TV Burp would take me a week to put together; I’d spend hours watching TV and agonising over what jokes to make and then Gogglebox comes along and does it in a really easy and simple way. It’s just people watching TV doing what everyone else does watching TV, which is basically shout at the telly and comment on it as it goes out. But what it pulls off is that it’s almost like a sitcom, in that you get to know these characters, and you like them or loathe them, and at times it’s funny and at others it’s really affecting.

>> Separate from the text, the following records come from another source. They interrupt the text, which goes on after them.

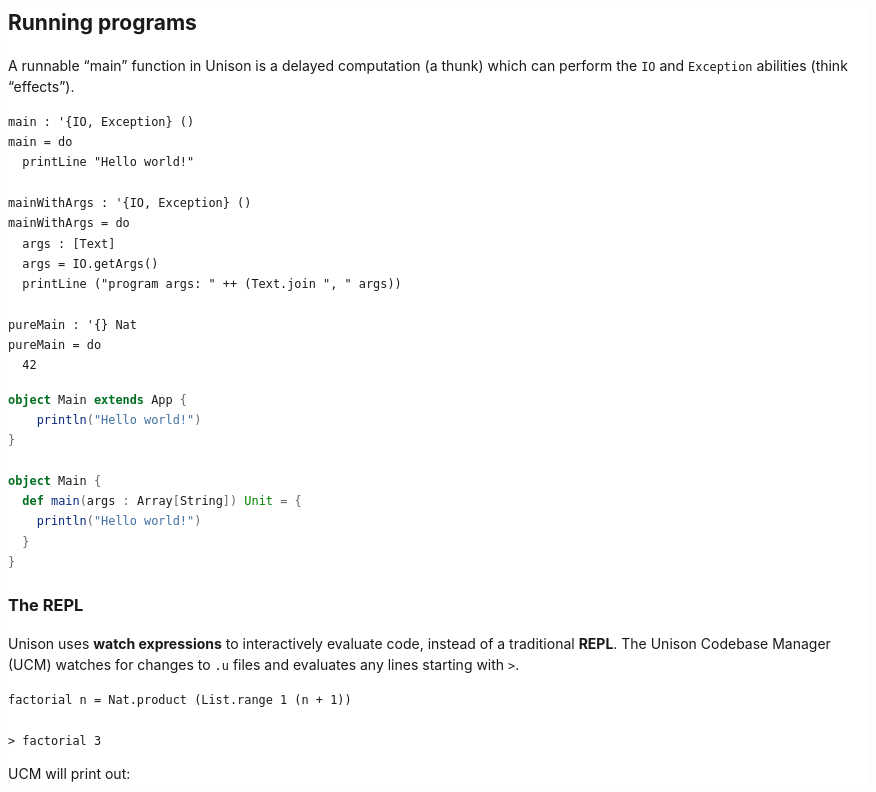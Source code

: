 </div></div>

## Running programs

A runnable “main” function in Unison is a delayed computation (a thunk) which can perform the `IO` and `Exception` abilities (think “effects”).

<div class="side-by-side"><div>

```unison
main : '{IO, Exception} ()
main = do
  printLine "Hello world!"

mainWithArgs : '{IO, Exception} ()
mainWithArgs = do
  args : [Text]
  args = IO.getArgs()
  printLine ("program args: " ++ (Text.join ", " args))

pureMain : '{} Nat
pureMain = do
  42
```

</div><div>

```scala
object Main extends App {
    println("Hello world!")
}

object Main {
  def main(args : Array[String]) Unit = {
    println("Hello world!")
  }
}
```

</div></div>

### The REPL

Unison uses **watch expressions** to interactively evaluate code, instead of a traditional **REPL**. The Unison Codebase Manager (UCM) watches for changes to `.u` files and evaluates any lines starting with `>`.

<div class="side-by-side"><div>

```unison
factorial n = Nat.product (List.range 1 (n + 1))

> factorial 3
```

UCM will print out:
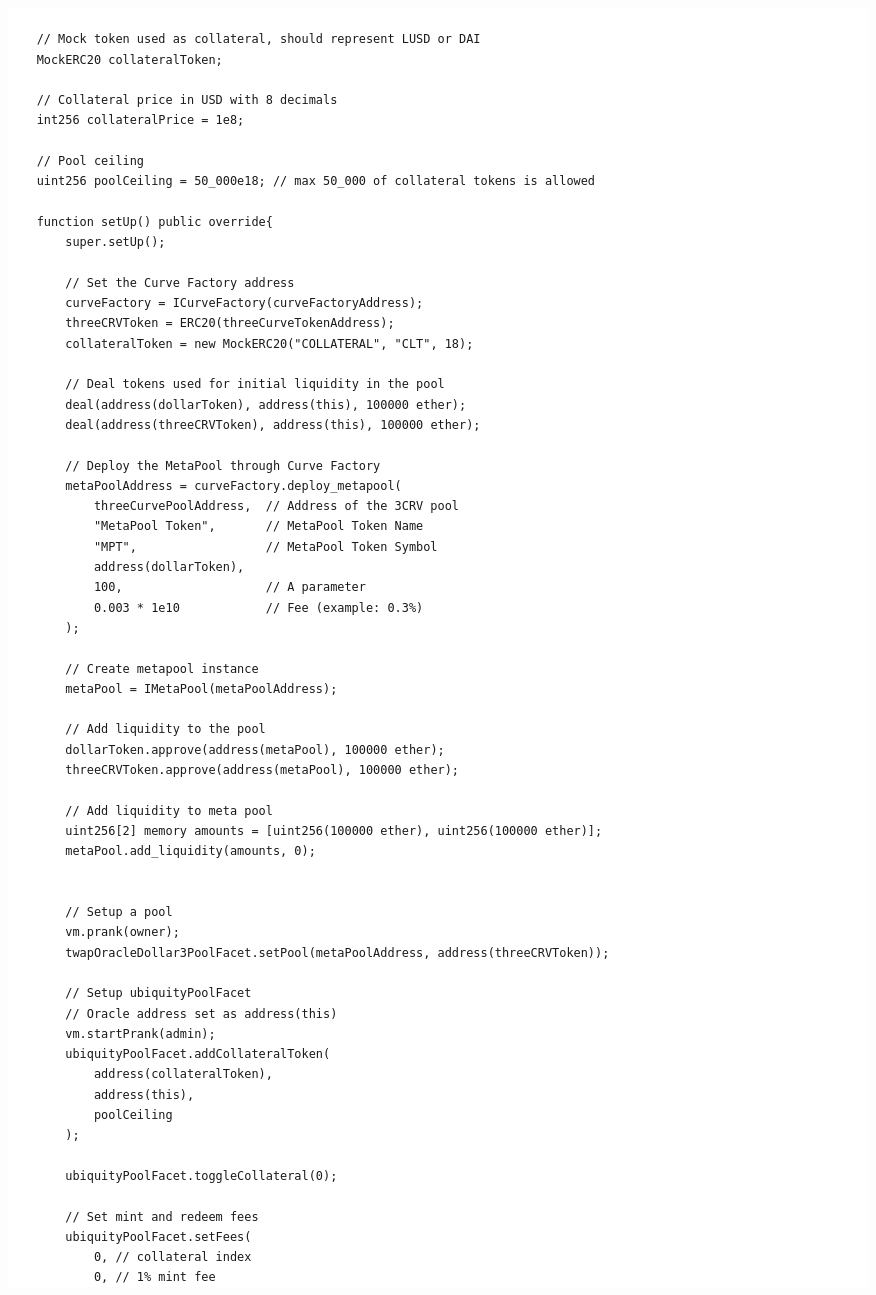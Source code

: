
 ```solidity

    // Mock token used as collateral, should represent LUSD or DAI
    MockERC20 collateralToken;

    // Collateral price in USD with 8 decimals
    int256 collateralPrice = 1e8;

    // Pool ceiling
    uint256 poolCeiling = 50_000e18; // max 50_000 of collateral tokens is allowed

    function setUp() public override{
        super.setUp();

        // Set the Curve Factory address
        curveFactory = ICurveFactory(curveFactoryAddress); 
        threeCRVToken = ERC20(threeCurveTokenAddress);
        collateralToken = new MockERC20("COLLATERAL", "CLT", 18);

        // Deal tokens used for initial liquidity in the pool
        deal(address(dollarToken), address(this), 100000 ether);
        deal(address(threeCRVToken), address(this), 100000 ether);

        // Deploy the MetaPool through Curve Factory
        metaPoolAddress = curveFactory.deploy_metapool(
            threeCurvePoolAddress,  // Address of the 3CRV pool
            "MetaPool Token",       // MetaPool Token Name
            "MPT",                  // MetaPool Token Symbol
            address(dollarToken),
            100,                    // A parameter
            0.003 * 1e10            // Fee (example: 0.3%)
        );

        // Create metapool instance
        metaPool = IMetaPool(metaPoolAddress);

        // Add liquidity to the pool
        dollarToken.approve(address(metaPool), 100000 ether);
        threeCRVToken.approve(address(metaPool), 100000 ether);

        // Add liquidity to meta pool
        uint256[2] memory amounts = [uint256(100000 ether), uint256(100000 ether)];
        metaPool.add_liquidity(amounts, 0);


        // Setup a pool
        vm.prank(owner);
        twapOracleDollar3PoolFacet.setPool(metaPoolAddress, address(threeCRVToken));  

        // Setup ubiquityPoolFacet
        // Oracle address set as address(this)
        vm.startPrank(admin);
        ubiquityPoolFacet.addCollateralToken(
            address(collateralToken),
            address(this), 
            poolCeiling
        );

        ubiquityPoolFacet.toggleCollateral(0);

        // Set mint and redeem fees
        ubiquityPoolFacet.setFees(
            0, // collateral index
            0, // 1% mint fee
```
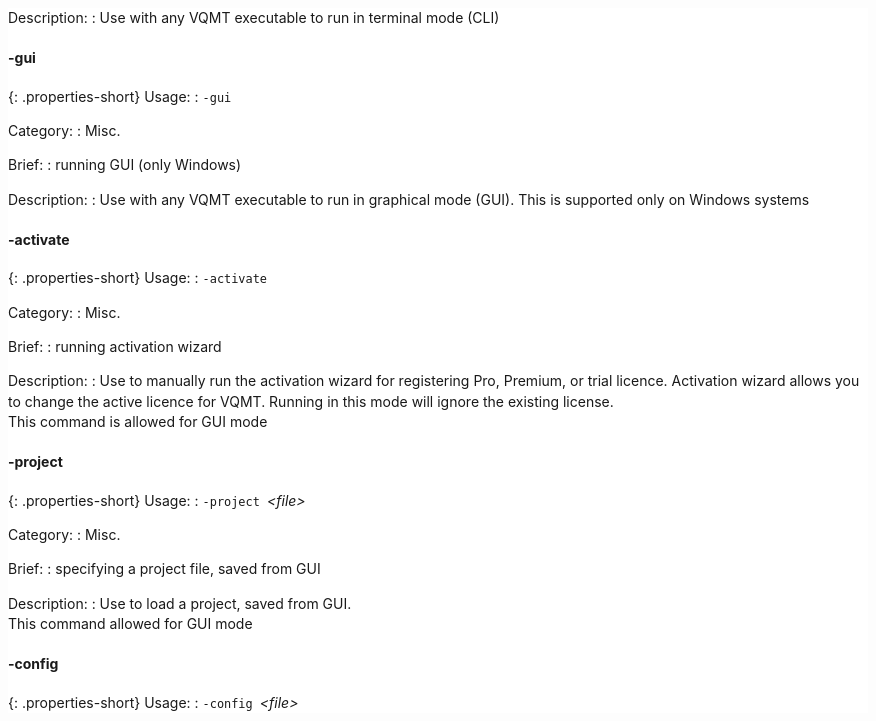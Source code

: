 Description:
: Use with any VQMT executable to run in terminal mode \(CLI\)

<h4 class="no_toc" id="-gui" name="-gui"> -gui</h4>

{: .properties-short}
Usage:
: `-gui`

Category:
: Misc.

Brief:
: running GUI \(only Windows\)

Description:
: Use with any VQMT executable to run in graphical mode \(GUI\)\. This is supported only on Windows systems

<h4 class="no_toc" id="-activate" name="-activate"> -activate</h4>

{: .properties-short}
Usage:
: `-activate`

Category:
: Misc.

Brief:
: running activation wizard

Description:
: Use to manually run the activation wizard for registering Pro, Premium, or trial licence\. Activation wizard allows you to change the active licence for VQMT\. Running in this mode will ignore the existing license\.  
  This command is allowed for GUI mode

<h4 class="no_toc" id="-project" name="-project"> -project</h4>

{: .properties-short}
Usage:
: `-project `_&lt;file&gt;_

Category:
: Misc.

Brief:
: specifying a project file, saved from GUI

Description:
: Use to load a project, saved from GUI\.  
  This command allowed for GUI mode

<h4 class="no_toc" id="-config" name="-config"> -config</h4>

{: .properties-short}
Usage:
: `-config `_&lt;file&gt;_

Gig: Eels at the Royal Albert Hall

I’ve been a fan of Eels for a while, but I’d never seen them live until this summer. It was so good that we saw them twice. It’s the kind of music the frontman Mark Everett, or “E”, describes as “bummer rock”: kind of downbeat and a bit outsidery. But he’s very charismatic. It’s the kind of gig where the only people who are there are mad fans. Your sister might say: “Let’s go to a Take That concert” and you’ll go: “I’ll give it a try”, but the only people who go to Eels concerts are dyed-in-the-wool Eels fans. It’s like taking communion together.

Gallery: KW, Berlin

I just came back from Berlin, where we went to see a lot of art. In the KW gallery, they had this video installation by Kate Cooper. She’s done a CGI version of a woman with no self-awareness or self-knowledge, like a baby in a grown-up’s body. Because it’s CGI you’re aware something’s wrong, but it’s in this pin-sharp HD quality, and has this trippy music going under it – it was kind of hypnotic. Normally I sit down for two minutes and then move on to the next dark room with a video flickering in the corner, but with this I could have sat there all afternoon. 

Comedy: John Kearns

I’d done a couple of gigs with John Kearns in pubs, but I went to see his full show at the Soho theatre. He has a real talent and he’s very clever. I like the way he plays with the form of comedy, which I’m very interested in. Basically, all the jokes have already been made and it’s a question of how you reinvent them. I really enjoyed seeing him. And it was kind of a tough audience that night, and that’s often the best time to see a comedian, because you find out what they’ve got in reserve.